Dataset items
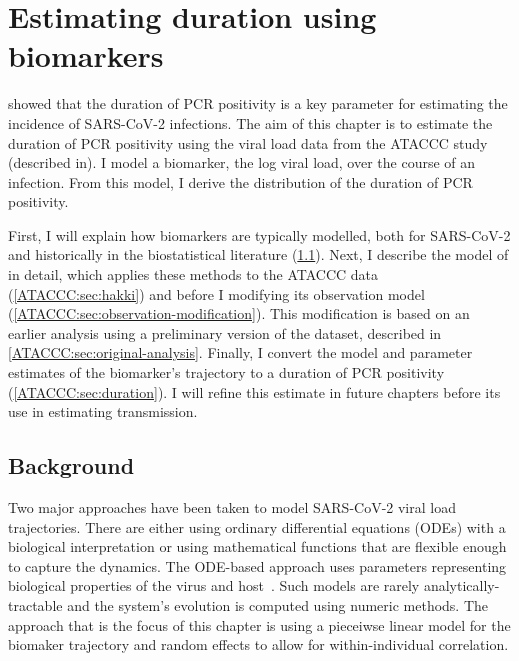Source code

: \documentclass[thesis.tex]{subfiles}
\begin{document}
\ifSubfilesClassLoaded{
  \setcounter{chapter}{3}
}

\chapter{Estimating duration using biomarkers} \label{ATACCC}


 showed that the duration of PCR positivity is a key parameter for estimating the incidence of SARS-CoV-2 infections.
The aim of this chapter is to estimate the duration of PCR positivity using the viral load data from the ATACCC study (described in).
I model a biomarker, the log viral load, over the course of an infection.
From this model, I derive the distribution of the duration of PCR positivity.

First, I will explain how biomarkers are typically modelled, both for SARS-CoV-2 and historically in the biostatistical literature (\cref{ATACCC:sec:background}).
Next, I describe the model of \textcite{hakkiOnset} in detail, which applies these methods to the ATACCC data (\cref{ATACCC:sec:hakki}) and before I modifying its observation model (\cref{ATACCC:sec:observation-modification}).
This modification is based on an earlier analysis using a preliminary version of the dataset, described in \cref{ATACCC:sec:original-analysis}.
Finally, I convert the model and parameter estimates of the biomarker's trajectory to a duration of PCR positivity (\cref{ATACCC:sec:duration}).
I will refine this estimate in future chapters before its use in estimating transmission.

\section{Background} \label{ATACCC:sec:background}

Two major approaches have been taken to model SARS-CoV-2 viral load trajectories.
There are either using ordinary differential equations (ODEs) with a biological interpretation or using mathematical functions that are flexible enough to capture the dynamics.
The ODE-based approach uses parameters representing biological properties of the virus and host~\autocites[e.g.:][]{ejimaEstimation,keVivo,kimQuantitative,goncalvesTiming,perelsonMechanistic}.
Such models are rarely analytically-tractable and the system's evolution is computed using numeric methods.
The approach that is the focus of this chapter is using a pieceiwse linear model for the biomaker trajectory and random effects to allow for within-individual correlation.
\end{document}
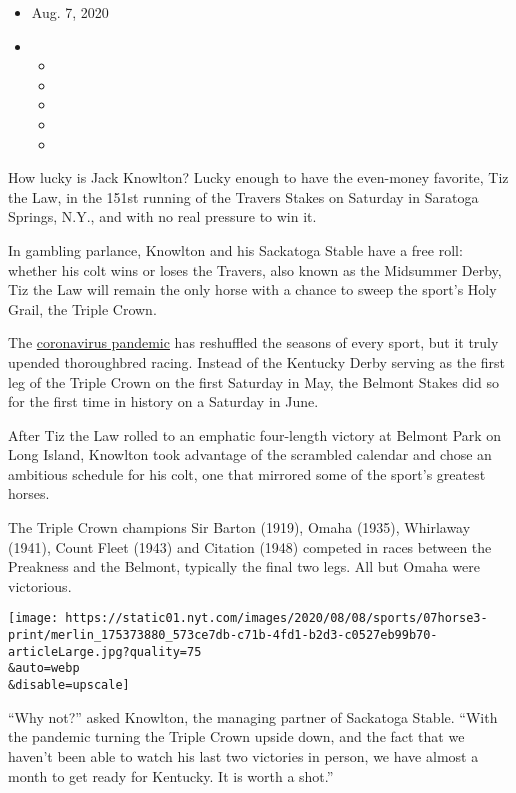 \begin{itemize}
\item
  Aug. 7, 2020
\item
  \begin{itemize}
  \item
  \item
  \item
  \item
  \item
  \end{itemize}
\end{itemize}

How lucky is Jack Knowlton? Lucky enough to have the even-money
favorite, Tiz the Law, in the 151st running of the Travers Stakes on
Saturday in Saratoga Springs, N.Y., and with no real pressure to win it.

In gambling parlance, Knowlton and his Sackatoga Stable have a free
roll: whether his colt wins or loses the Travers, also known as the
Midsummer Derby, Tiz the Law will remain the only horse with a chance to
sweep the sport's Holy Grail, the Triple Crown.

The \href{https://www.nytimes.com/news-event/coronavirus}{coronavirus
pandemic} has reshuffled the seasons of every sport, but it truly
upended thoroughbred racing. Instead of the Kentucky Derby serving as
the first leg of the Triple Crown on the first Saturday in May, the
Belmont Stakes did so for the first time in history on a Saturday in
June.

After Tiz the Law rolled to an emphatic four-length victory at Belmont
Park on Long Island, Knowlton took advantage of the scrambled calendar
and chose an ambitious schedule for his colt, one that mirrored some of
the sport's greatest horses.

The Triple Crown champions Sir Barton (1919), Omaha (1935), Whirlaway
(1941), Count Fleet (1943) and Citation (1948) competed in races between
the Preakness and the Belmont, typically the final two legs. All but
Omaha were victorious.

\texttt{[image: https://static01.nyt.com/images/2020/08/08/sports/07horse3-print/merlin\_175373880\_573ce7db-c71b-4fd1-b2d3-c0527eb99b70-articleLarge.jpg?quality=75\\\&auto=webp\\\&disable=upscale]}

``Why not?'' asked Knowlton, the managing partner of Sackatoga Stable.
``With the pandemic turning the Triple Crown upside down, and the fact
that we haven't been able to watch his last two victories in person, we
have almost a month to get ready for Kentucky. It is worth a shot.''

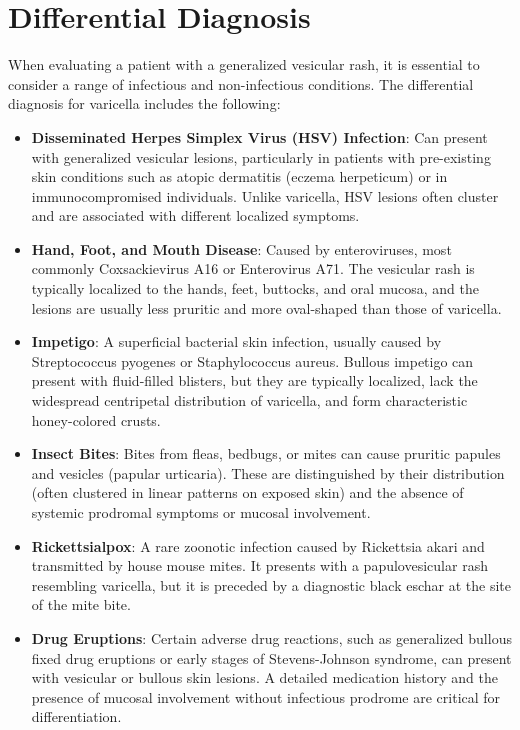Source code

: \section*{Differential Diagnosis}
When evaluating a patient with a generalized vesicular rash, it is essential to consider a range of infectious and non-infectious conditions. The differential diagnosis for varicella includes the following:

\begin{itemize}
    \item \textbf{Disseminated Herpes Simplex Virus (HSV) Infection}: Can present with generalized vesicular lesions, particularly in patients with pre-existing skin conditions such as atopic dermatitis (eczema herpeticum) or in immunocompromised individuals. Unlike varicella, HSV lesions often cluster and are associated with different localized symptoms.
    \item \textbf{Hand, Foot, and Mouth Disease}: Caused by enteroviruses, most commonly Coxsackievirus A16 or Enterovirus A71. The vesicular rash is typically localized to the hands, feet, buttocks, and oral mucosa, and the lesions are usually less pruritic and more oval-shaped than those of varicella.
    \item \textbf{Impetigo}: A superficial bacterial skin infection, usually caused by Streptococcus pyogenes or Staphylococcus aureus. Bullous impetigo can present with fluid-filled blisters, but they are typically localized, lack the widespread centripetal distribution of varicella, and form characteristic honey-colored crusts.
    \item \textbf{Insect Bites}: Bites from fleas, bedbugs, or mites can cause pruritic papules and vesicles (papular urticaria). These are distinguished by their distribution (often clustered in linear patterns on exposed skin) and the absence of systemic prodromal symptoms or mucosal involvement.
    \item \textbf{Rickettsialpox}: A rare zoonotic infection caused by Rickettsia akari and transmitted by house mouse mites. It presents with a papulovesicular rash resembling varicella, but it is preceded by a diagnostic black eschar at the site of the mite bite.
    \item \textbf{Drug Eruptions}: Certain adverse drug reactions, such as generalized bullous fixed drug eruptions or early stages of Stevens-Johnson syndrome, can present with vesicular or bullous skin lesions. A detailed medication history and the presence of mucosal involvement without infectious prodrome are critical for differentiation.

\end{itemize}
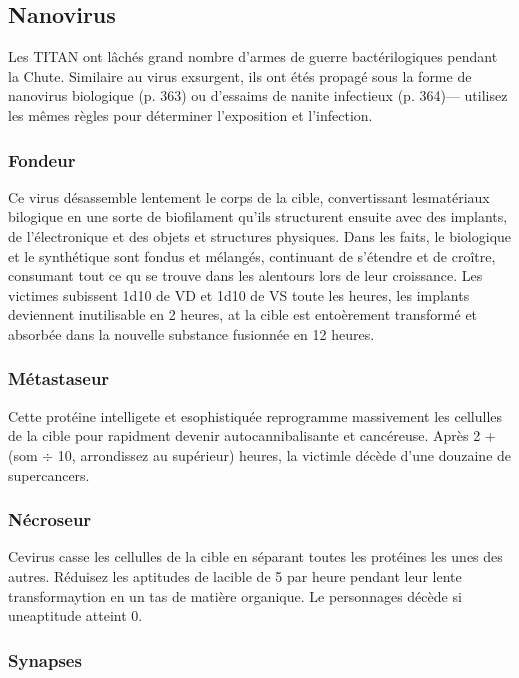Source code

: \subsection{Nanovirus} 

Les TITAN ont lâchés grand nombre d'armes de guerre bactérilogiques pendant la Chute. Similaire au virus exsurgent, ils ont étés propagé sous la forme de nanovirus biologique (p. 363) ou d'essaims de nanite infectieux (p. 364)— utilisez les mêmes règles pour déterminer l'exposition et l'infection. 

\subsubsection{Fondeur} 

Ce virus désassemble lentement le corps de la cible, convertissant lesmatériaux bilogique en une sorte de biofilament qu'ils structurent ensuite avec des implants, de l'électronique et des objets et structures physiques. Dans les faits, le biologique et le synthétique sont fondus et mélangés, continuant de s'étendre et de croître, consumant tout ce qu se trouve dans les alentours lors de leur croissance. Les victimes subissent 1d10 de VD et 1d10 de VS toute les heures, les implants deviennent inutilisable en 2 heures, at la cible est entoèrement transformé et absorbée dans la nouvelle substance fusionnée en 12 heures. 

\subsubsection{Métastaseur} 

Cette protéine intelligete et esophistiquée reprogramme massivement les cellulles de la cible pour rapidment devenir autocannibalisante et cancéreuse. Après 2 + (som $\div$ 10, arrondissez au supérieur) heures, la victimle décède d'une douzaine de supercancers. 

\subsubsection{Nécroseur} 

Cevirus casse les cellulles de la cible en séparant toutes les protéines les unes des autres. Réduisez les aptitudes de lacible de 5 par heure pendant leur lente transformaytion en un tas de matière organique. Le personnages décède si uneaptitude atteint 0. 

\subsubsection{Synapses} 

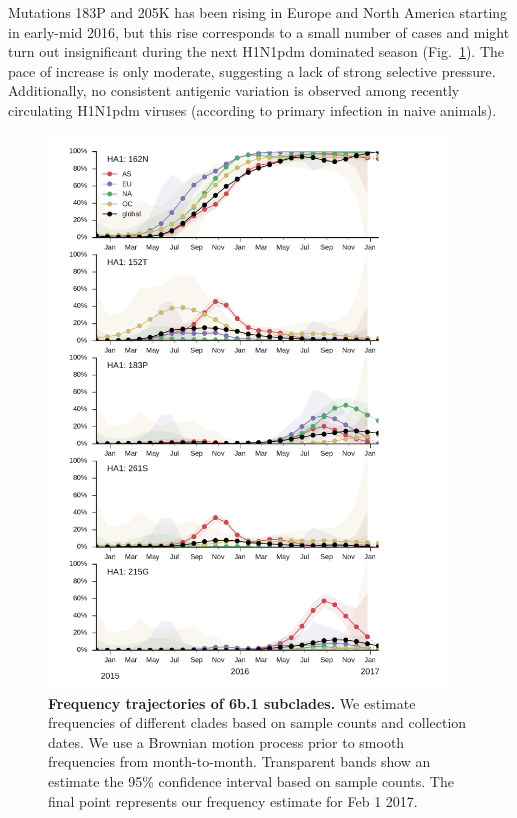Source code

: \documentclass[11pt,oneside,letterpaper]{article}
\begin{document}
\pagebreak

Mutations 183P and 205K has been rising in Europe and North America starting in early-mid 2016, but this rise corresponds to a small number of cases and might turn out insignificant during the next H1N1pdm dominated season (Fig.\ \ref{H1N1pdm_mutations}). The pace of increase is only moderate, suggesting a lack of strong selective pressure. Additionally, no consistent antigenic variation is observed among recently circulating H1N1pdm viruses (according to primary infection in naive animals).

\begin{figure}[H]
	\centering
	\includegraphics[width=0.95\textwidth]{../figures/feb-2017/h1n1pdm_frequencies.pdf}
	\caption{\textbf{Frequency trajectories of 6b.1 subclades.}
	We estimate frequencies of different clades based on sample counts and collection dates.
	We use a Brownian motion process prior to smooth frequencies from month-to-month.
	Transparent bands show an estimate the 95\% confidence interval based on sample counts.
	The final point represents our frequency estimate for Feb 1 2017.
	}
	\label{H1N1pdm_mutations}
\end{figure}
\end{document}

Directions –
Starting with the first line of the data above and ending with the line containing "showed that the", please restate every line exactly, leaving images out.

Your response –
Source code

: \documentclass[thesis.tex]{subfiles}
\begin{document}
\ifSubfilesClassLoaded{
  \setcounter{chapter}{3}
}

\chapter{Estimating duration using biomarkers} \label{ATACCC}


 showed that the duration of PCR positivity is a key parameter for estimating the incidence of SARS-CoV-2 infections.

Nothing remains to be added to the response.